FIG. 6.

Western blot analysis of CcdA41 and CcdA. (A) Analysis of CcdA41 and CcdB produced by the wild-type and by the tld deletion mutants. SG22622 and its derivatives containing pULB2208 (ptac-ccdA41-ccdB) were grown in LB medium containing the appropriate antibiotic and 0.5 mM IPTG. At an OD₆₀₀ of 0.2 to 0.3, 1-ml samples were collected and analyzed by Western blotting with anti-CcdA (upper panel) or anti-CcdB (lower panel) antibodies. Strain genotypes are as follows: 1, wild type; 2, ΔtldD; 3, ΔtldE; 4, ΔtldD ΔtldE; 5, Δlon; and 6, Δlon ΔtldD ΔtldE. (B) Analysis of CcdA stability in a tld deletion mutant.
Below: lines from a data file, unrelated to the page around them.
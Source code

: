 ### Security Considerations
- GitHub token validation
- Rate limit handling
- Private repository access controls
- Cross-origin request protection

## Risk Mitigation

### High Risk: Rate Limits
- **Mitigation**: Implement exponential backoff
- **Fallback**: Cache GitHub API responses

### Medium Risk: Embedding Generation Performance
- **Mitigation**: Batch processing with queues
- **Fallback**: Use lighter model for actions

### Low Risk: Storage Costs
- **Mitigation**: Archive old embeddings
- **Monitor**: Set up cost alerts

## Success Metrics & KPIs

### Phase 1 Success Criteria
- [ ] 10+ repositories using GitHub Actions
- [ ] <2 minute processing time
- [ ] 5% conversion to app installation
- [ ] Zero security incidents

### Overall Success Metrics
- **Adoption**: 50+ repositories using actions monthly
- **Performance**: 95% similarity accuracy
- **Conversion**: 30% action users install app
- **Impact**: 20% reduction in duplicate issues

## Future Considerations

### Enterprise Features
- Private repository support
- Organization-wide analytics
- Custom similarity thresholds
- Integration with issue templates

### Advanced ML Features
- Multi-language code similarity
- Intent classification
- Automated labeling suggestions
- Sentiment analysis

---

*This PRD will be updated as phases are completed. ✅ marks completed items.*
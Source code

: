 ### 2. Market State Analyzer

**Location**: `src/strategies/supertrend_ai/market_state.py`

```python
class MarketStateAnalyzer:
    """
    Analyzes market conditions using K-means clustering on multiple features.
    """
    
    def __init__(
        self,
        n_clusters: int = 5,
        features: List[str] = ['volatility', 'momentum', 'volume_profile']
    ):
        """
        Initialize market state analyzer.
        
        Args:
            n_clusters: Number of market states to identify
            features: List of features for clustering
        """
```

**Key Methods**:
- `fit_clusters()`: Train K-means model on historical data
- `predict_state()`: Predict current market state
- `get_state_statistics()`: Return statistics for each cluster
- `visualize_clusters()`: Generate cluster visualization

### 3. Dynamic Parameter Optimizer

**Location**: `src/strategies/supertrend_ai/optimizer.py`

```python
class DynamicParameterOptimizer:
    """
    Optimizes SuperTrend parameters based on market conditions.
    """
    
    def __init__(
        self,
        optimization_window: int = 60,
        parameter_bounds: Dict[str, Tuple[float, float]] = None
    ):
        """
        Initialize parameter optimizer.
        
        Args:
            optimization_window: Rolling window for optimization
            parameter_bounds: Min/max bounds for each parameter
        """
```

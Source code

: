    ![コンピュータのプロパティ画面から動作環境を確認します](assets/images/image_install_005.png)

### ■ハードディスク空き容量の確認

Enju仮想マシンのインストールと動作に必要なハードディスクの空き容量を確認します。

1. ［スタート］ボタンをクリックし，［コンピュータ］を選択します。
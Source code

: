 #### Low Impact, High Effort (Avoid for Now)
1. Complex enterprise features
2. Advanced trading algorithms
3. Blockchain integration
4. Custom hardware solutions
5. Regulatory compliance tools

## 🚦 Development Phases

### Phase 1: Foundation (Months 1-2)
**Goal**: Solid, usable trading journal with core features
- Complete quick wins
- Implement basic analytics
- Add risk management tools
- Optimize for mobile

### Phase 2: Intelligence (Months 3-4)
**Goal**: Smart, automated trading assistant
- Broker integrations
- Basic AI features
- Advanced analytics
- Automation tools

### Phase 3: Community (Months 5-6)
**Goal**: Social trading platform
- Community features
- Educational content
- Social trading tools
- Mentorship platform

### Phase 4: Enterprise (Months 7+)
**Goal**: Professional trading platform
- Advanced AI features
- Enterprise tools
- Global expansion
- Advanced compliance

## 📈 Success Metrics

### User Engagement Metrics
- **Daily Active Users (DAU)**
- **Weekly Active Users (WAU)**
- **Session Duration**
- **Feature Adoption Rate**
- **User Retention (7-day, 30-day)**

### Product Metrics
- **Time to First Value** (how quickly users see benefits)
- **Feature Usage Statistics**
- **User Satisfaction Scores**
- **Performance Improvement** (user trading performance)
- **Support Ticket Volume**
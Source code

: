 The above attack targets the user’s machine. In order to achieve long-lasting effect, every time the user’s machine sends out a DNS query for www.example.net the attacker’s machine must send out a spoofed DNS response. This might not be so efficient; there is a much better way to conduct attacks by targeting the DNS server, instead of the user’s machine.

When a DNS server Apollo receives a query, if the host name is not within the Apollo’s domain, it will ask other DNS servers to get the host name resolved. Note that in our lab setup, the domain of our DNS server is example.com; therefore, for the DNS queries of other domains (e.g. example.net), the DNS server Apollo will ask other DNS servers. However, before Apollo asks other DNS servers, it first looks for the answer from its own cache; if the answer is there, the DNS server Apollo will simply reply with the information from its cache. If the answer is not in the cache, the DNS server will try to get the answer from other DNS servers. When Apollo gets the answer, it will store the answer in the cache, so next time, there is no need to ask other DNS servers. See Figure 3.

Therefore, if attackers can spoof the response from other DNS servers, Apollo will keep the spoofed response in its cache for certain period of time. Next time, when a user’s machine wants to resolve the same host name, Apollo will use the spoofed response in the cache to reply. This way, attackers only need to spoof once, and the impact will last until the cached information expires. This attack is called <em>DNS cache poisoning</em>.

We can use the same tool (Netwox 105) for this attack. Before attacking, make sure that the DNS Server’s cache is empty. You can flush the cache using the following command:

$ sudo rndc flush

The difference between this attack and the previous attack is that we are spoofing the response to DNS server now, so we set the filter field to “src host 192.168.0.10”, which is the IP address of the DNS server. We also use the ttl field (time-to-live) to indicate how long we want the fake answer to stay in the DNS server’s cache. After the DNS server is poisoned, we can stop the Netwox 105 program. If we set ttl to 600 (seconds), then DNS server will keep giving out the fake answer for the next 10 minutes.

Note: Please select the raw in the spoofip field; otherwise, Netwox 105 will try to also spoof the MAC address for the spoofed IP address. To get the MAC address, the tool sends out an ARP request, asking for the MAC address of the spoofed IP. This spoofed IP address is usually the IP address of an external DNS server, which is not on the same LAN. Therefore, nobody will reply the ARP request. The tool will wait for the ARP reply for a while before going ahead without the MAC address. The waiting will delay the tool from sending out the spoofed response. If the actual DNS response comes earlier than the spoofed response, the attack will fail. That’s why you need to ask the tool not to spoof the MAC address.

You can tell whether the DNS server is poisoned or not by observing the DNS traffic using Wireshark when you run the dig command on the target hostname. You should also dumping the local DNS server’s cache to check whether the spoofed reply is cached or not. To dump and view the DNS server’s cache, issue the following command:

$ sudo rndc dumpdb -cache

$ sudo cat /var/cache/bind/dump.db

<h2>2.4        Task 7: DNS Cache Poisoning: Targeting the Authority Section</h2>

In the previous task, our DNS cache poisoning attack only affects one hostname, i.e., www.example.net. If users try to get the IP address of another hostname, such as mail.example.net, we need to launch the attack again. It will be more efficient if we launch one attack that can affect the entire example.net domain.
SG22622 and its derivatives (Δlon and ΔtldD ΔtldE) containing pULB3565 (ptac-ccdA) were grown in LB containing the appropriate antibiotic to an OD₆₀₀ of 0.2 to 0.3. IPTG (0.5 mM) was added to induce CcdA expression for an hour. Spectinomycin was then added (200 μg per ml of culture) to block protein synthesis, and 1-ml samples were collected at the times indicated. Samples were treated and analyzed by Western blotting with anti-CcdA antibodies.